Раунд проходит одновременно с олимпиадой, сложно гарантировать что участники не будут распространяться о задачах после олимпиады. Поэтому возможности провести в другое время нет(

Yeah, may the next destination of tourist is 5000+ rating

jiangly will be the next tourist.

I second that.

are there any requirements for joining?

Также МКОШП (Московская командная олимпиада школьников по программированию) по времени пересекается с раундом, можете заодно подвинуть МКОШП, чтобы и с этим мероприятием пересечения не было и я мог написать оба тура?

Sadly you can confirm what'll happen now

Did you sacrifice points to find the answer to your question? I am genuinely interested in the answer too, please give an update.

Ok so turns out I am not going to fall back to cm

CF Div1 >>>>>>>> Luogu

He did'nt participated

Are boarding schools common in your country? Are they strict?

this is always the case for combined contests.

well done

That's impressive.. But is this your alt account?

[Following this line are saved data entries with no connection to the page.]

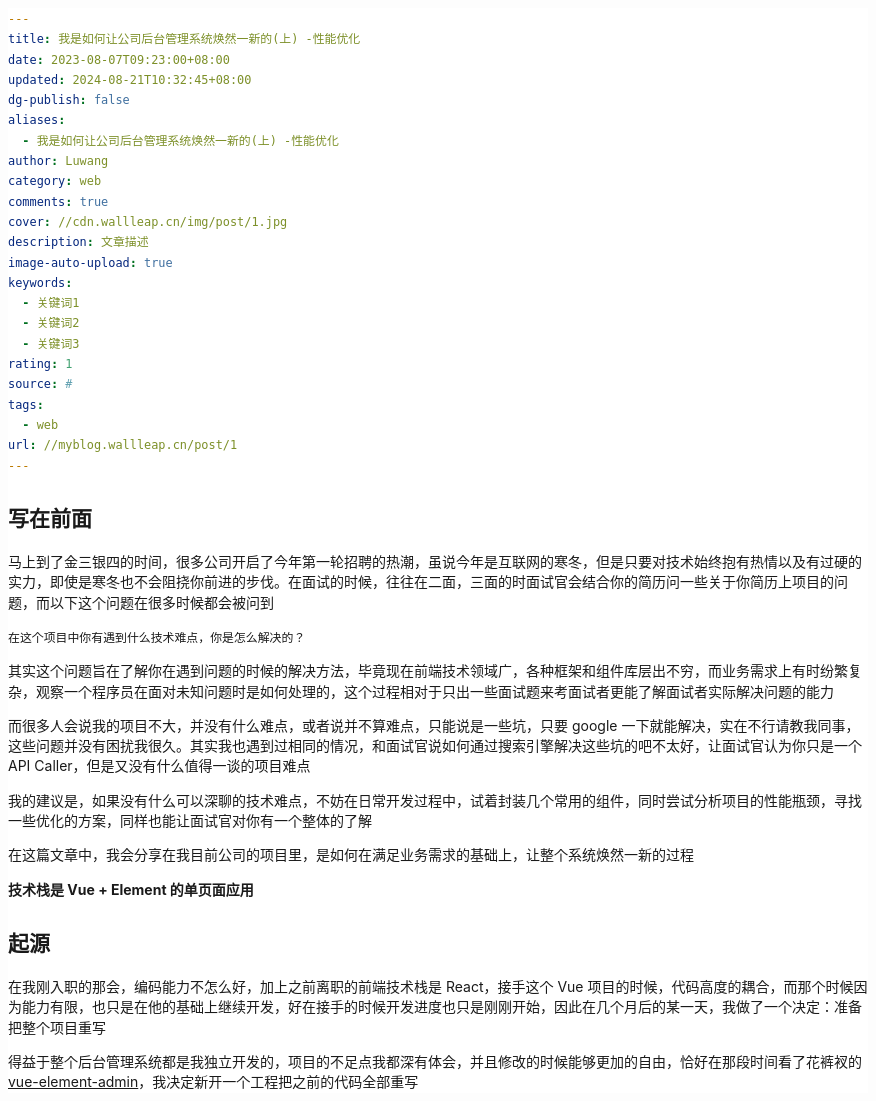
 ```yaml
---
title: 我是如何让公司后台管理系统焕然一新的(上) -性能优化
date: 2023-08-07T09:23:00+08:00
updated: 2024-08-21T10:32:45+08:00
dg-publish: false
aliases:
  - 我是如何让公司后台管理系统焕然一新的(上) -性能优化
author: Luwang
category: web
comments: true
cover: //cdn.wallleap.cn/img/post/1.jpg
description: 文章描述
image-auto-upload: true
keywords:
  - 关键词1
  - 关键词2
  - 关键词3
rating: 1
source: #
tags:
  - web
url: //myblog.wallleap.cn/post/1
---
```


## 写在前面

马上到了金三银四的时间，很多公司开启了今年第一轮招聘的热潮，虽说今年是互联网的寒冬，但是只要对技术始终抱有热情以及有过硬的实力，即使是寒冬也不会阻挠你前进的步伐。在面试的时候，往往在二面，三面的时面试官会结合你的简历问一些关于你简历上项目的问题，而以下这个问题在很多时候都会被问到

`在这个项目中你有遇到什么技术难点，你是怎么解决的？`

其实这个问题旨在了解你在遇到问题的时候的解决方法，毕竟现在前端技术领域广，各种框架和组件库层出不穷，而业务需求上有时纷繁复杂，观察一个程序员在面对未知问题时是如何处理的，这个过程相对于只出一些面试题来考面试者更能了解面试者实际解决问题的能力

而很多人会说我的项目不大，并没有什么难点，或者说并不算难点，只能说是一些坑，只要 google 一下就能解决，实在不行请教我同事，这些问题并没有困扰我很久。其实我也遇到过相同的情况，和面试官说如何通过搜索引擎解决这些坑的吧不太好，让面试官认为你只是一个 API Caller，但是又没有什么值得一谈的项目难点

我的建议是，如果没有什么可以深聊的技术难点，不妨在日常开发过程中，试着封装几个常用的组件，同时尝试分析项目的性能瓶颈，寻找一些优化的方案，同样也能让面试官对你有一个整体的了解

在这篇文章中，我会分享在我目前公司的项目里，是如何在满足业务需求的基础上，让整个系统焕然一新的过程

**技术栈是 Vue + Element 的单页面应用**

## 起源

在我刚入职的那会，编码能力不怎么好，加上之前离职的前端技术栈是 React，接手这个 Vue 项目的时候，代码高度的耦合，而那个时候因为能力有限，也只是在他的基础上继续开发，好在接手的时候开发进度也只是刚刚开始，因此在几个月后的某一天，我做了一个决定：准备把整个项目重写

得益于整个后台管理系统都是我独立开发的，项目的不足点我都深有体会，并且修改的时候能够更加的自由，恰好在那段时间看了花裤衩的 [vue-element-admin](https://link.juejin.cn/?target=https%3A%2F%2Fpanjiachen.github.io%2Fvue-element-admin-site%2Fzh%2F "https://panjiachen.github.io/vue-element-admin-site/zh/")，我决定新开一个工程把之前的代码全部重写
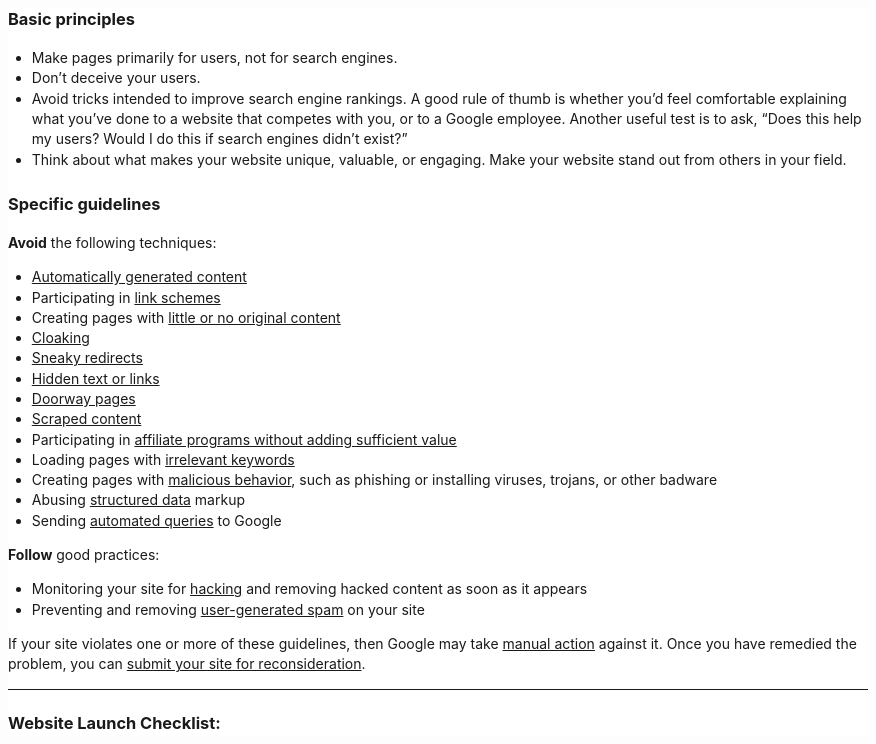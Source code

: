 ### Basic principles

* Make pages primarily for users, not for search engines.
* Don’t deceive your users.
* Avoid tricks intended to improve search engine rankings. A good rule of thumb is whether you’d feel comfortable explaining what you’ve done to a website that competes with you, or to a Google employee. Another useful test is to ask, “Does this help my users? Would I do this if search engines didn’t exist?”
* Think about what makes your website unique, valuable, or engaging. Make your website stand out from others in your field.

### Specific guidelines

**Avoid** the following techniques:

* [Automatically generated content](https://developers.google.com/search/docs/advanced/guidelines/auto-gen-content)
* Participating in [link schemes](https://developers.google.com/search/docs/advanced/guidelines/link-schemes)
* Creating pages with [little or no original content](https://support.google.com/webmasters/answer/66361)
* [Cloaking](https://developers.google.com/search/docs/advanced/guidelines/cloaking)
* [Sneaky redirects](https://developers.google.com/search/docs/advanced/guidelines/sneaky-redirects)
* [Hidden text or links](https://developers.google.com/search/docs/advanced/guidelines/hidden-text-links)
* [Doorway pages](https://developers.google.com/search/docs/advanced/guidelines/doorway-pages)
* [Scraped content](https://developers.google.com/search/docs/advanced/guidelines/scraped-content)
* Participating in [affiliate programs without adding sufficient value](https://developers.google.com/search/docs/advanced/guidelines/affiliate-programs)
* Loading pages with [irrelevant keywords](https://developers.google.com/search/docs/advanced/guidelines/irrelevant-keywords)
* Creating pages with [malicious behavior](https://developers.google.com/search/docs/advanced/guidelines/malicious-behavior), such as phishing or installing viruses, trojans, or other badware
* Abusing [structured data](https://developers.google.com/search/docs/guides/sd-policies) markup
* Sending [automated queries](https://developers.google.com/search/docs/advanced/guidelines/automated-queries) to Google

**Follow** good practices:

* Monitoring your site for [hacking](https://developers.google.com/search/docs/advanced/security/what-is-hacked) and removing hacked content as soon as it appears
* Preventing and removing [user-generated spam](https://developers.google.com/search/docs/advanced/guidelines/user-gen-spam) on your site

If your site violates one or more of these guidelines, then Google may take [manual action](https://support.google.com/webmasters/answer/9044175) against it. Once you have remedied the problem, you can [submit your site for reconsideration](https://support.google.com/webmasters/answer/35843).

***

### Website Launch Checklist:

Lost rating sadly... But the process of my performance in this contest is so dramatic that I want to share it.

• Solved A~D.
• Tried to solve E. Got the idea and implemented it in thirty minutes, but the code got a wrong answer. There were thirty five minutes left.
• I didn't know why my code is wrong, so I wrote a stress test. Sadly, the code didn't failed when the n is less than 10, but it failed when n is less than 20. Due to the large scale, I couldn't analyze such a big tree.
• In the last few minutes of the contest, I just randomly modified my code. Surprisingly, when I did a change which was useless in my mind, my code worked! I submitted my code when it was only twenty seconds left. But it got a "wrong answer on test 1"! I checked it and found that I submitted to the problem F. It was only one second left, the contest ended.
• After contest, I submitted the code I had submitted to F to E. It passed.

How do you know this? Submissions aren't public and you haven't locked the one problem you solved.

i hope cheaters like udgm get banned sooon.

It was a simple greedy problem!

I spend the whole contest on it (after I solved c and came back to it) and then the problem was just I used int instead of long long :)

No: I have only KMP.

FFT in 1C?

EDIT: probably wrong, ignore

I don't think so, given that you only really need to solve the problem for $$$k=2$$$ and $$$k=4$$$ (for all "normal" cases, $$$k=1$$$ works and other values of $$$k$$$ fail).

The solution comes down to the following observation:

In an SCC component $$$G$$$ for a directed graph, denote by $$$h[v]$$$ the distance from the (arbitrary) root of the vertext $$$v$$$ in the DFS tree of $$$G$$$. Then $$$k$$$ divides ALL cycle lengths iff: for each edge of the graph $$$u$$$ to $$$v$$$, we must have that $$$h[v] \equiv (h[u]+1)$$$ $$$mod k$$$

We need the digraph to be an SCC for this lemma to hold because of edges across SCCs don't have to be part of cycles.

With this observation, the problem is simple: we need to perform DFS over the 2 SCCs we are given. Now, if the 2 given SCCs dont form a cycle (all edges from one SCC are outgoing), then the answer is always YES, of course.

Otherwise, we need to find the "shift" of the second DFS tree wrt the first mod k. This is just finding if two arrays are cyclically equivalent, which can be done by hashing easily.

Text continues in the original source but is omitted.